Notadamente, ao longo dos séculos, a tradição da azulejaria exerceu um papel histórico em transportar histórias, narrativas, signos e símbolos de diferentes povos e civilizações, da antiguidade aos dias de hoje, atravessando tanto espaços públicos, quanto íntimos. Se a superfície plana de um azulejo industrial aparenta, à primeira vista, ser uma superfície rasa e asséptica, o trabalho de Juca Fiis nos revela práticas, possibilidades e manipulações dos materiais que atingem resultados insuspeitados, cromaticamente pulsantes, curiosamente forjados. Obras que guardam, em si, a força colaborativa da prática do ateliê, da relação entre público e privado, da experiência do artista com suas oficinas com crianças, de um método colaborativo que chega mesmo até a negociar com agentes como, por exemplo, o próprio fogo. Afinal, é ele que, no processo da queima das peças em cerâmica, devolve ao artista um resultado que, apesar de que minimamente planejado a priori, foge ao controle de qualquer desejo cartesiano de criação – uma sensação familiar com a explosão e deformação da própria pipoca.

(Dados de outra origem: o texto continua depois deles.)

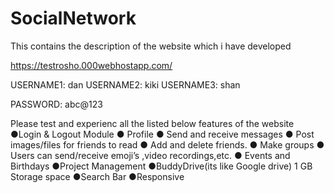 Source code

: # SocialNetwork
This contains the description of the website which i have developed


https://testrosho.000webhostapp.com/

USERNAME1:  dan
USERNAME2:  kiki
USERNAME3:  shan

PASSWORD: abc@123


Please test and experienc all the listed below features of the website
●Login & Logout Module
● Profile
● Send and receive messages
● Post images/files for friends to read
● Add and delete friends.
● Make groups
● Users can send/receive emoji’s ,video recordings,etc.
● Events and Birthdays
●Project Management
●BuddyDrive(its like Google drive) 1 GB Storage space
●Search Bar
●Responsive


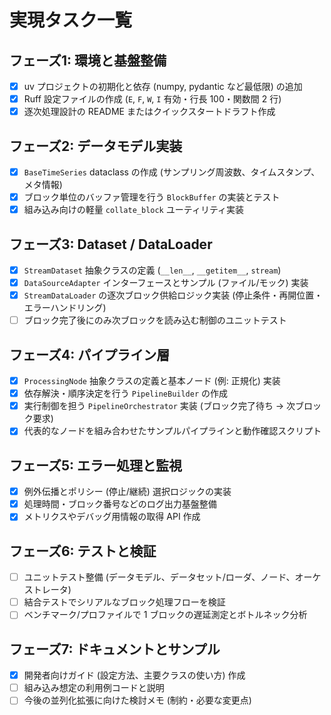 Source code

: # 実現タスク一覧

## フェーズ1: 環境と基盤整備
- [x] uv プロジェクトの初期化と依存 (numpy, pydantic など最低限) の追加
- [x] Ruff 設定ファイルの作成 (`E`, `F`, `W`, `I` 有効・行長 100・関数間 2 行)
- [x] 逐次処理設計の README またはクイックスタートドラフト作成

## フェーズ2: データモデル実装
- [x] `BaseTimeSeries` dataclass の作成 (サンプリング周波数、タイムスタンプ、メタ情報)
- [x] ブロック単位のバッファ管理を行う `BlockBuffer` の実装とテスト
- [x] 組み込み向けの軽量 `collate_block` ユーティリティ実装

## フェーズ3: Dataset / DataLoader
- [x] `StreamDataset` 抽象クラスの定義 (`__len__`, `__getitem__`, `stream`)
- [x] `DataSourceAdapter` インターフェースとサンプル (ファイル/モック) 実装
- [x] `StreamDataLoader` の逐次ブロック供給ロジック実装 (停止条件・再開位置・エラーハンドリング)
- [ ] ブロック完了後にのみ次ブロックを読み込む制御のユニットテスト

## フェーズ4: パイプライン層
- [x] `ProcessingNode` 抽象クラスの定義と基本ノード (例: 正規化) 実装
- [x] 依存解決・順序決定を行う `PipelineBuilder` の作成
- [x] 実行制御を担う `PipelineOrchestrator` 実装 (ブロック完了待ち → 次ブロック要求)
- [x] 代表的なノードを組み合わせたサンプルパイプラインと動作確認スクリプト

## フェーズ5: エラー処理と監視
- [x] 例外伝播とポリシー (停止/継続) 選択ロジックの実装
- [x] 処理時間・ブロック番号などのログ出力基盤整備
- [x] メトリクスやデバッグ用情報の取得 API 作成

## フェーズ6: テストと検証
- [ ] ユニットテスト整備 (データモデル、データセット/ローダ、ノード、オーケストレータ)
- [ ] 結合テストでシリアルなブロック処理フローを検証
- [ ] ベンチマーク/プロファイルで 1 ブロックの遅延測定とボトルネック分析

## フェーズ7: ドキュメントとサンプル
- [x] 開発者向けガイド (設定方法、主要クラスの使い方) 作成
- [ ] 組み込み想定の利用例コードと説明
- [ ] 今後の並列化拡張に向けた検討メモ (制約・必要な変更点)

É nesta linha desviante, nesta espécie de contramão de um estado natural e equilibrado das coisas e das realizações, que abrimos também hoje ao público nosso espaço multidisciplinar – GLÓRIA. São métodos horizontais e colaborativos como o da produção artística de Juca Fiis que nos inspiram e seguirão a nos conduzir a sedimentar um projeto que busca fomentar projetos expositivos e, sobretudo, solidificar-se como uma crescente biblioteca e acervo público de livros de arte e pensamento contemporâneo que se colocam à disposição dos mais distintos agentes do circuito da arte – e de fora dele, também. Em consonância, a exposição de Fiis e nosso acervo aberto ao público, reafirmam este compromisso com uma forma mais democrática, possível e, mais uma vez, baseada no coletivo, para criar e inaugurar um novo espaço artístico na cidade.